Грамота 1561 г. появилась в условиях активизации восточной политики Ивана IV. 20 июля 1561 г. митрополит Макарий торжественно крестил царскую невесту, черкасскую княжну Марию Темрюковну, вместе с которой приехали служить царю ее брат Доманкул-мурза (будущий Михаил Темрюкович) и Бекбулат-царевич с сыном3. 23 июля к царю прибыло посольство от ногайского князя Измаила4. Восточные союзы имели тем большее значение, что в том же июле 1561 г. Иван IV предпринял новое (после апреля 1561 г.)5 наступление на Ливонию6.

Укреплявшиеся и расширявшиеся связи с Востоком побуждали правительство к более интенсивному освоению средней Волги (кстати, волжским путем достиг Московии и караван Марии Темрюковны: “А встречал княжну на Волге Иван Ондреевичь Бутурлин”)7. Вот почему монастырские судовые поездки, кажущиеся на первый взгляд чисто хозяйственными мероприятиями, играли в то время и определенную политическую роль.

В сентябре 1561 г. в Москве находился архимандрит Казанского Спасо-Преображенского монастыря Варсонофий, которому удалось получить царскую указную грамоту на имя казанского воеводы князя Юрия Ивановича Темкина-Ростовского и дьяка Кузьмы Федорова. Грамота датируется 22-м сентября 1561 г., а привез ее Варсонофий в Казань 4 октября 1561 г.8

Этот документ характеризует борьбу монастыря за земли и доходы, чему правительство до известной степени содействовало. Во-первых, была удовлетворена просьба архимандрита о предоставлении монастырю в городе порожнего места “подле ...их монастыря” и права купить пустующий двор детей боярских Михаила и Куприяна (Киприана) Полтевых; во-вторых, взамен отобранных предшествующими воеводами (по-видимому, в 1557/58 г.9) лугов около монастырских сел Клык и Куюк монастырь получил право на сенные покосы напротив Казачьего острова, которые до того были даны ему “безграмотно”, т.е. без документального оформления; в-третьих, предписывалось взыскать в судебном порядке (через пристава) деньги и “запас” (мед и “лес” - дрова) с дворцовых крестьян, взявших у архимандрита деньги с обязательством поставлять мед и лес, но не выполнивших этого обязательства.

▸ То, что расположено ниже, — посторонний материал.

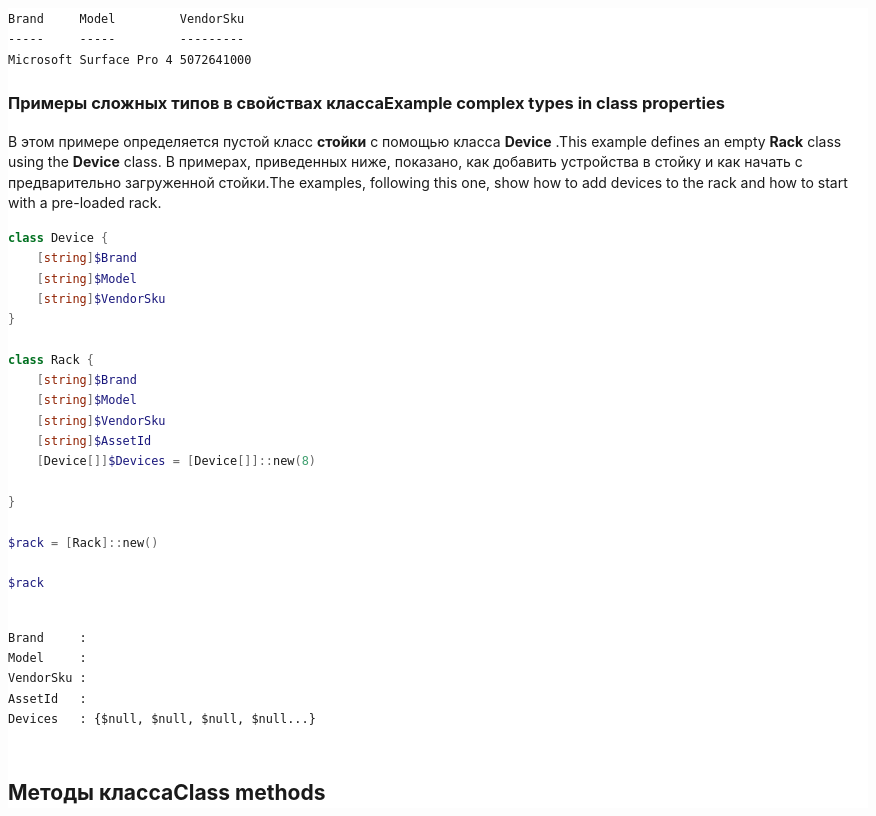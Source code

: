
 ```Output
Brand     Model         VendorSku
-----     -----         ---------
Microsoft Surface Pro 4 5072641000
```

### <a name="example-complex-types-in-class-properties"></a><span data-ttu-id="27993-132">Примеры сложных типов в свойствах класса</span><span class="sxs-lookup"><span data-stu-id="27993-132">Example complex types in class properties</span></span>

<span data-ttu-id="27993-133">В этом примере определяется пустой класс **стойки** с помощью класса **Device** .</span><span class="sxs-lookup"><span data-stu-id="27993-133">This example defines an empty **Rack** class using the **Device** class.</span></span> <span data-ttu-id="27993-134">В примерах, приведенных ниже, показано, как добавить устройства в стойку и как начать с предварительно загруженной стойки.</span><span class="sxs-lookup"><span data-stu-id="27993-134">The examples, following this one, show how to add devices to the rack and how to start with a pre-loaded rack.</span></span>

```powershell
class Device {
    [string]$Brand
    [string]$Model
    [string]$VendorSku
}

class Rack {
    [string]$Brand
    [string]$Model
    [string]$VendorSku
    [string]$AssetId
    [Device[]]$Devices = [Device[]]::new(8)

}

$rack = [Rack]::new()

$rack
```

```Output

Brand     :
Model     :
VendorSku :
AssetId   :
Devices   : {$null, $null, $null, $null...}


```

## <a name="class-methods"></a><span data-ttu-id="27993-135">Методы класса</span><span class="sxs-lookup"><span data-stu-id="27993-135">Class methods</span></span>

Уступка монастырю прав на городские земли объясняется в значительной мере нестабильностью состава светских землевладельцев в Казани. Грамоты 1553-1554 гг. показывают, с какой легкостью служилые люди в Казани продавали друг другу и отдавали Троице-Сергиеву монастырю свои городские дворы10. Грамота 1561 г. проливает дополнительный свет на это явление, называя владельцев пустующего двора “годовщиками”11. Вместе с воеводами на “годовой” службе находилось немалое количество рядовых служилых людей, из которых многие, обзаведясь на год службы двором в городе, затем (при отъезде) продавали его, вкладывали в монастырь или просто оставляли и не возвращались в него вновь12.

В грамоте предписывалось оценить при посредстве целовальников “хоромы и городбу” на пустом дворе Полтевых и проследить, чтобы монастырь заплатил за них бывшим владельцам, а при отсутствии последних в Казани внес деньги в казну, откуда Полтевы могли бы их получить. “Дачей” в собственном смысле слова было безвозмездное пожалование монастырю порожнего места около самого монастыря. В обоих случаях требовалось соблюдать определенную норму отдела - не более 5 сажен.

В казанских писцовых книгах 1565/66-1567/68 гг.13 при описании владений Спасо-Преображенского монастыря в Кремле упоминается “государева присыплная грамота”, по которой “монастырю места прибавлено”. Имеется в виду, безусловно, грамота 1561 г.: “А места Спаского монастыря... всего прежней меры и с прибавкою в длину сорок одна сажень, а поперег дватцеть шесть сажен”14.

Идя навстречу земельным притязаниям монастыря в городе, правительство продолжало укреплять позиции дворцового землевладения в уезде. Показательно, что монастырю не были возвращены отобранные у него в 1557/58 г. луга, компенсация же в виде сенных покосов в другом месте не предстает как совершенно новое пожалование, ибо покосами монастырь уже владел “безграмотно”.

Весьма интересна также попытка правительства воспрепятствовать развитию экономической зависимости дворцовых крестьян от монастыря. Царь указывал воеводам, чтобы впредь они не разрешали архимандриту и монастырским крестьянам давать деньги дворцовым крестьянам “на ссуду на мед и на лес, и взаймы”. Кроме того, укреплялся судебный иммунитет дворцовых сел. Воеводам в дальнейшем запрещалось самостоятельно чинить управу дворцовым крестьянам. Местным властям надлежало письменно сноситься с правительством и действовать лишь в соответствии с царским указом.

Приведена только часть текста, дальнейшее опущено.